== Exercise input ==
---
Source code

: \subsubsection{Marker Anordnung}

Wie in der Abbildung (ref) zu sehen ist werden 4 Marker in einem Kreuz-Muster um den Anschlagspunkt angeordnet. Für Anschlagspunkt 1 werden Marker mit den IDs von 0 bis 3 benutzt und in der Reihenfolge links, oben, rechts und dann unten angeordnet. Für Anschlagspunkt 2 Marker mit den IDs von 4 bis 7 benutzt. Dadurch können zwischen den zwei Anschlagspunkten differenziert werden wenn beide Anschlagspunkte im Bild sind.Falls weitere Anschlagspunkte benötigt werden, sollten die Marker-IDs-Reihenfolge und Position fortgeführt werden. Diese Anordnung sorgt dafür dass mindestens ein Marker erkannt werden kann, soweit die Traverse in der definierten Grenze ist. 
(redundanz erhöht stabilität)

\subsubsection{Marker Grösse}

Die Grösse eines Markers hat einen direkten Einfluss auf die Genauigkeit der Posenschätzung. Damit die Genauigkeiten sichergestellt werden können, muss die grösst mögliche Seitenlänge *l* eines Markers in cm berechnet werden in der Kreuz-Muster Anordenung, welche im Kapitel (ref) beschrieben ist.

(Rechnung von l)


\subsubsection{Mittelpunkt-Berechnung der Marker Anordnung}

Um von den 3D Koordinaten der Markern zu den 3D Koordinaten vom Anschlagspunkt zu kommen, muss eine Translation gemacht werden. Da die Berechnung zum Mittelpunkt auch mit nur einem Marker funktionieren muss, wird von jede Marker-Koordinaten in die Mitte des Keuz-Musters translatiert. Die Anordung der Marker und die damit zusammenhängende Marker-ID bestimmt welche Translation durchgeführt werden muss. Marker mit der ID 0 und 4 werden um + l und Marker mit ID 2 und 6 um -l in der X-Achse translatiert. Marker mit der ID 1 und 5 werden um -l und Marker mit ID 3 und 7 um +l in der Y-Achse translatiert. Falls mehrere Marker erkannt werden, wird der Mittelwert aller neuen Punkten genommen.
---
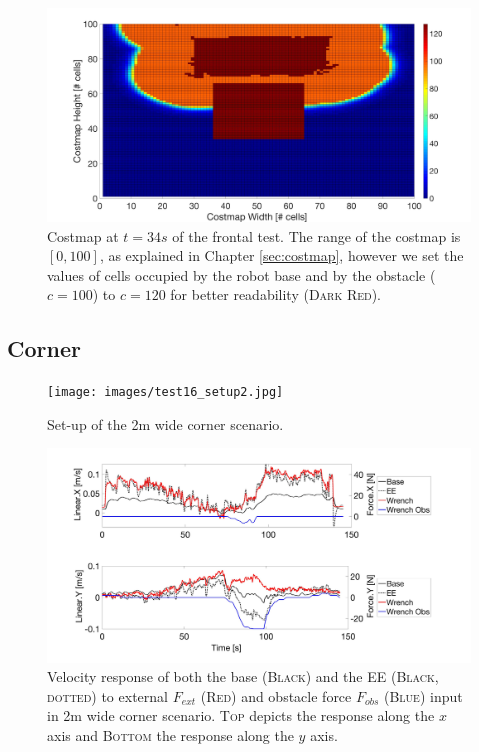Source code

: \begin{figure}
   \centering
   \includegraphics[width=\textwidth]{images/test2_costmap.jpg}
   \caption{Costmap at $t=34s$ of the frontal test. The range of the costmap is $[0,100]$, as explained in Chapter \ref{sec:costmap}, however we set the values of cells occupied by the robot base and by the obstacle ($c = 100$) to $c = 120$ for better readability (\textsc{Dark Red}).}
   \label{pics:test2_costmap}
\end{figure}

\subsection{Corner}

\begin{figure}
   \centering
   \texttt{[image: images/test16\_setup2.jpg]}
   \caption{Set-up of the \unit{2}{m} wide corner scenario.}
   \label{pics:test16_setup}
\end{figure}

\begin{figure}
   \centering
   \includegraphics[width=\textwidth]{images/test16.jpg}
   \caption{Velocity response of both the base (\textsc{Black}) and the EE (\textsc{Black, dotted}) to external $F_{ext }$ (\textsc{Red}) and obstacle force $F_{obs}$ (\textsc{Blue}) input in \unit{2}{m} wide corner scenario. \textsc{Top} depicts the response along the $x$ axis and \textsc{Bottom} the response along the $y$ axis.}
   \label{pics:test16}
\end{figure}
---
== Task details ==
Each line that holds the word "width" should be extracted from the records.

== Written solution ==
   \includegraphics[width=\textwidth]{images/test2_costmap.jpg}
   \includegraphics[width=\textwidth]{images/test16.jpg}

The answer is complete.